Dataset entries:

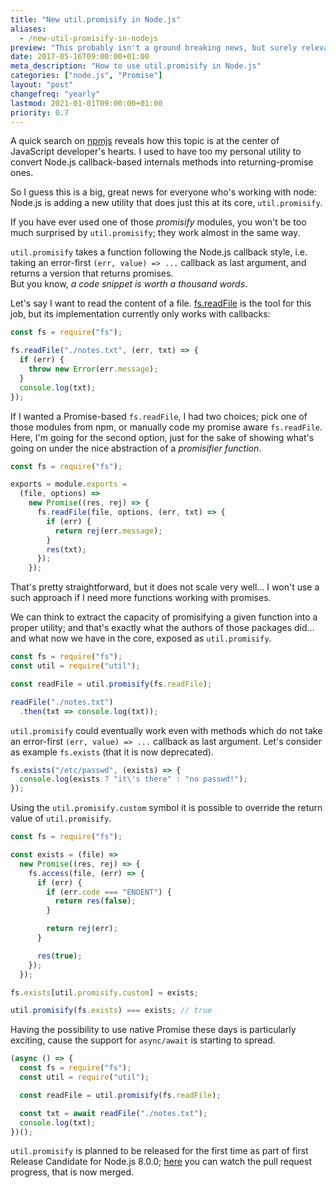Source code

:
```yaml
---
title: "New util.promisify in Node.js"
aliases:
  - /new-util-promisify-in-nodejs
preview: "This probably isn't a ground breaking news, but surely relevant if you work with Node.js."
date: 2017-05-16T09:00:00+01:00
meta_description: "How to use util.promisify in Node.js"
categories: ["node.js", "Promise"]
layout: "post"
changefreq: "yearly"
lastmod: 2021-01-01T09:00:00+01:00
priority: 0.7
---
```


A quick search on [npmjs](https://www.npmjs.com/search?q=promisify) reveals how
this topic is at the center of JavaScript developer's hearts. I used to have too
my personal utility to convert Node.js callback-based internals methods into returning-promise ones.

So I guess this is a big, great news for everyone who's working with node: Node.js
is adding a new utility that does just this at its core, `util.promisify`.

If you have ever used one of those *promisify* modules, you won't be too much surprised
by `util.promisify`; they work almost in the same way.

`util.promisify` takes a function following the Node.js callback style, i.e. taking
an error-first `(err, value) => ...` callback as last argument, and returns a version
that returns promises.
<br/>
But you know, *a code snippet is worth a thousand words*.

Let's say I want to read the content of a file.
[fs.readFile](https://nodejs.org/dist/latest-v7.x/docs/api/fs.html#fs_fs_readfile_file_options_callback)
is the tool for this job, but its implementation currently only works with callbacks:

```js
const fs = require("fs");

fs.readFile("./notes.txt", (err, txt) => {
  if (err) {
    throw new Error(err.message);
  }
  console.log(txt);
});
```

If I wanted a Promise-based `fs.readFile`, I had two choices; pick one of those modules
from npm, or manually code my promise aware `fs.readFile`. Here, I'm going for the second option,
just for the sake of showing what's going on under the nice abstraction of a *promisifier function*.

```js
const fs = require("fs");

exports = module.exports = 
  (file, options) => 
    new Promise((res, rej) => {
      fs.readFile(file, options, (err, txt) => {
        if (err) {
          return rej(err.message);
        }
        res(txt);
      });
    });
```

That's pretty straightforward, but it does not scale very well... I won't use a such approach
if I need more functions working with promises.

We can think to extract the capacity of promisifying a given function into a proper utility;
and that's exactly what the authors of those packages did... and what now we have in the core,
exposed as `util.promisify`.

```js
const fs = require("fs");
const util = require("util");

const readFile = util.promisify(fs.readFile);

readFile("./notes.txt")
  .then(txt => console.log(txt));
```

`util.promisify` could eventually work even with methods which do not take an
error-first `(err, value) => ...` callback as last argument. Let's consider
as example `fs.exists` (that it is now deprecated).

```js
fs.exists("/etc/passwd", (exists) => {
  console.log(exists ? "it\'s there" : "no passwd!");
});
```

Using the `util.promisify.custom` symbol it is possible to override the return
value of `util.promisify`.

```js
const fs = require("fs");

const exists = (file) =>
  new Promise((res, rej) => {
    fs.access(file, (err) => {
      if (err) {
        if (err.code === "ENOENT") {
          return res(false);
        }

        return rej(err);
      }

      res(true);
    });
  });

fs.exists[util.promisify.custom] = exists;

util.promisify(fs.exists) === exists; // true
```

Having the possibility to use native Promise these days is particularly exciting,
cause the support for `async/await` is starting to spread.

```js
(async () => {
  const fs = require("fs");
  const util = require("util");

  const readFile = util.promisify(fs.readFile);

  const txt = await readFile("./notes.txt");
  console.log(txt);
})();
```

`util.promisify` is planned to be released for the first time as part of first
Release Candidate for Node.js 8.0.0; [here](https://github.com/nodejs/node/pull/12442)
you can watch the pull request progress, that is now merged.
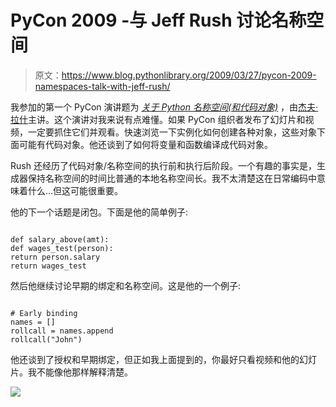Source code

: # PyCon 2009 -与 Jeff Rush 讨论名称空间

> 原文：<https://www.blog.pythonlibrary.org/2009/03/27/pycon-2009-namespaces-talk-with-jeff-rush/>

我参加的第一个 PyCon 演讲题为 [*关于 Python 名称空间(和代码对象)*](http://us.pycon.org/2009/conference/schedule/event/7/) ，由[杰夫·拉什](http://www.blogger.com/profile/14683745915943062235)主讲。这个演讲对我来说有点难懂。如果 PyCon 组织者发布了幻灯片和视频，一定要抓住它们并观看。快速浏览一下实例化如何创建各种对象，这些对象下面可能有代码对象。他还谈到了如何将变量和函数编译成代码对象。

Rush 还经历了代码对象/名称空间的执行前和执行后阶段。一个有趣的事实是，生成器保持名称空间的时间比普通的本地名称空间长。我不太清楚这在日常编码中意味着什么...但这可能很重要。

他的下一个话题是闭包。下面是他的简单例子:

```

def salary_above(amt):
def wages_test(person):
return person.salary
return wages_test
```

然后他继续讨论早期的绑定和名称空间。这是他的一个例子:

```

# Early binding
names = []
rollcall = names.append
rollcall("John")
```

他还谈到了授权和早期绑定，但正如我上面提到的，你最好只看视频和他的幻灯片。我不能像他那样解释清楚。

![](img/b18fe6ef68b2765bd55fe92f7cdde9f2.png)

Work request:
Some lines above hold the word "nodejs". Copy all of them.

Answer to this exercise:
  - /new-util-promisify-in-nodejs
[fs.readFile](https://nodejs.org/dist/latest-v7.x/docs/api/fs.html#fs_fs_readfile_file_options_callback)
Release Candidate for Node.js 8.0.0; [here](https://github.com/nodejs/node/pull/12442)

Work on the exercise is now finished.